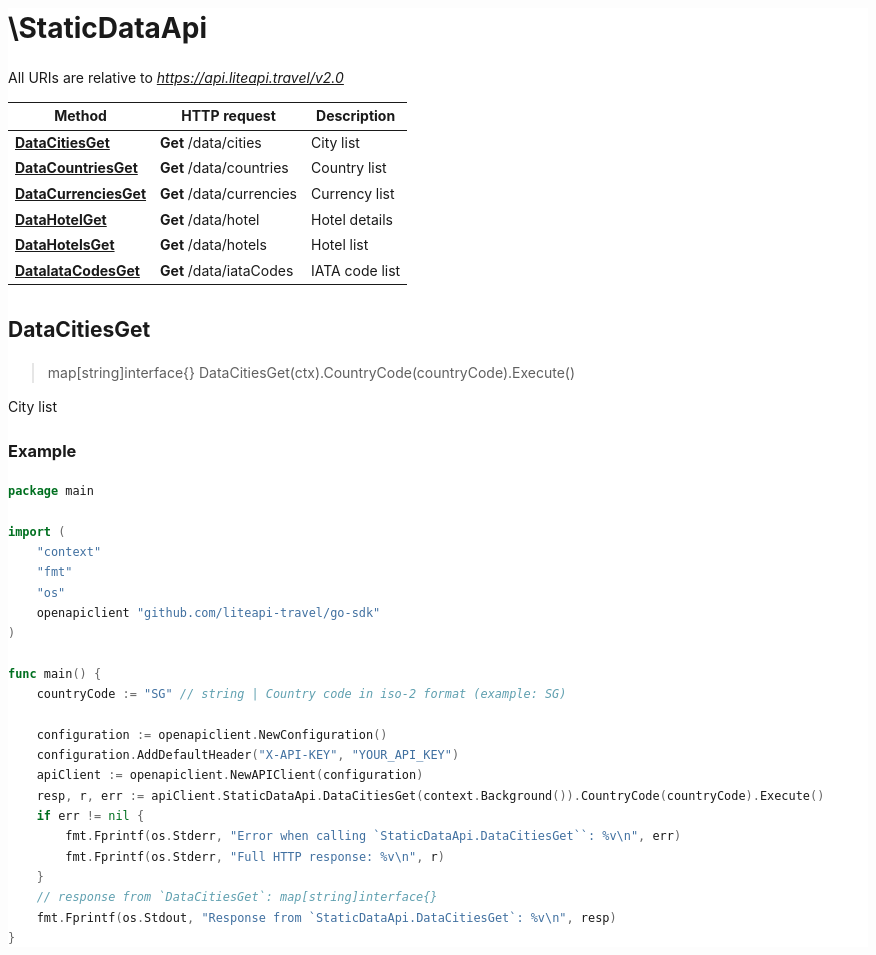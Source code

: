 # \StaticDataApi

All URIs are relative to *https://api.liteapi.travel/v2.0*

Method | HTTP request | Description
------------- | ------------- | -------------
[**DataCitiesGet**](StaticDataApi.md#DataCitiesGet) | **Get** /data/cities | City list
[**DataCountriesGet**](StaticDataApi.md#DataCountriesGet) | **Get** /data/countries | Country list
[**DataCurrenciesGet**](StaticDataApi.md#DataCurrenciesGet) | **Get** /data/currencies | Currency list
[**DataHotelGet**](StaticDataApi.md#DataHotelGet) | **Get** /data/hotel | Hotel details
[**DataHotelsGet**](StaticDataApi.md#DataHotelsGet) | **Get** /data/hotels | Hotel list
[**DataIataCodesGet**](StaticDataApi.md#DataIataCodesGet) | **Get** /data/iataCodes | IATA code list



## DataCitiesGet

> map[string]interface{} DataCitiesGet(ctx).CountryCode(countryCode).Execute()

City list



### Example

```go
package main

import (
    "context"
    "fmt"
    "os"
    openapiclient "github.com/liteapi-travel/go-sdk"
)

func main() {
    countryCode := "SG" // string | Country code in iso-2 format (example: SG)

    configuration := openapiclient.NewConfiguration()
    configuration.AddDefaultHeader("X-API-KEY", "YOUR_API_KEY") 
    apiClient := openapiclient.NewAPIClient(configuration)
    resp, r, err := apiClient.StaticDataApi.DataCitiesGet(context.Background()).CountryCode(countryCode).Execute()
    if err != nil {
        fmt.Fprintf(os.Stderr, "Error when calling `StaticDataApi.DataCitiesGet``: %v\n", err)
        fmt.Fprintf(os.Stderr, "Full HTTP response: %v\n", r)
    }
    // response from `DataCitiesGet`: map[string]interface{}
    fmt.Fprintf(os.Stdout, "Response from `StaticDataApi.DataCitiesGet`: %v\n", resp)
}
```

_Task details_:
Which of the lines above mention the word "from"? Pull those lines out.

_Response below_:
    // response from `DataCitiesGet`: map[string]interface{}
    fmt.Fprintf(os.Stdout, "Response from `StaticDataApi.DataCitiesGet`: %v\n", resp)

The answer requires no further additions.